The communication plan should address how information will be distributed and should include messages that respect stakeholders' most pressing concerns. Employees are most concerned about whether or not they will keep their jobs, and like the new management, physicians are most concerned about how the change will affect the viability of their practices. Community members are most concerned about how it will impact access to care, says Mr. Hurn. Communication plans must honor confidentiality agreements with any potential partner, but they also should address stakeholders' key concerns to the greatest extent possible given the restrictions.
2. Explain reasons behind the potential merger or sale. The communication plan should pay special attention to explaining the 'why' behind the board's decision to consider a merger or sale. Hospital leaders might see that their hospital can't survive without an influx of capital and understand that a merger is the only way to ensure continued healthcare access to the community. However, employees and community members may not see this big picture. "You need to convince everyone in the hospital why it's the right thing to do," says Mr. Hurn. "Convince them them that it's the best option for the hospital, and the message will be repeated again and again in the community. You have to make sure you have the hearts and minds of the people working for you."
3. Display empathy. The hospital CEO, and ideally the entire C-suite, needs to be empathetic to the concerns of stakeholders and able to communicate that understanding to employees, physicians and staff. If a hospital CEO’s personality is not clearly able to show empathy, someone else should be appointed to lead communication about the deal to the hospital's stakeholders, says Mr. Hurn.
Leaders can display empathy by listening to employee concerns, conveying that they understand employee worries and allowing employees to share their own observations about the situation.

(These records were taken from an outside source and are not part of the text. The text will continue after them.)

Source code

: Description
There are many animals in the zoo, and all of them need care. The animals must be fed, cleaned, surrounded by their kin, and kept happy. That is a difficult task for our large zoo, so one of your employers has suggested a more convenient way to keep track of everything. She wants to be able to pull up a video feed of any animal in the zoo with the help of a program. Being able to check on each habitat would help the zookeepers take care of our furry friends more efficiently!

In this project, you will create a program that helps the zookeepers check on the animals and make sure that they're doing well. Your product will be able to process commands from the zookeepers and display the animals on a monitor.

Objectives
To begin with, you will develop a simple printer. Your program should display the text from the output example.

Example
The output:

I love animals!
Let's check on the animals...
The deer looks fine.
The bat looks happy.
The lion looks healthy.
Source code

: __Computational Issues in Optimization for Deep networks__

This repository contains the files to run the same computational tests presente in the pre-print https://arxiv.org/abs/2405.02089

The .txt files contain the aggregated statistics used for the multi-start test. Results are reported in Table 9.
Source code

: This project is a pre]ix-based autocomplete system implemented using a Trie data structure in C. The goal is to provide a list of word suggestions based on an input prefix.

4. Keep managing the hospital. It may seem obvious, but leaders can become so focused on the impending transaction that they lose sight of their day-to-day management duties. "You need to keep managing the hospital and keep providing services with just as much if not more passion as always," says Mr. Hurn. If hospital leaders become lax on managing the facility, it could signal trouble ahead and further worry stakeholders. However, if employees and physicians see leadership acting as if everything is normal, employees and physicians will act similarly, which will suggest to patients that the community will not suffer from the deal, he says.
In order to ensure leaders are not distracted by day-to-day operations, additional support may need to be assigned to these tasks. For example, if the CEO and CFO will need to spend the bulk of their time managing the deal and performing due diligence, the COO could be charged with really stepping up and leading the organization on matters other than the merger or acquisition. "No CEO should think he or she can handle it all alone," says Mr. Hurn.
5. Prepare for resistance. Because hospitals are a vital part of any community, hospital leaders need to be prepared for public scrutiny, even if it shows that a change is needed. "A for-profit to for-profit transaction is fairly straightforward, though there are still issues with the community connection [to the hospital], but it gets much more difficult when you have a non-profit owned by a community trust or a public hospital supported by tax dollars," says Mr. Hurn. "Hospitals are treasured entities in communities, so leaders to need to be prepared for political issues and scrutiny by local media and community members."
Responses to the media and other stakeholders should be included in the communication plan as should steps specific for crisis communications.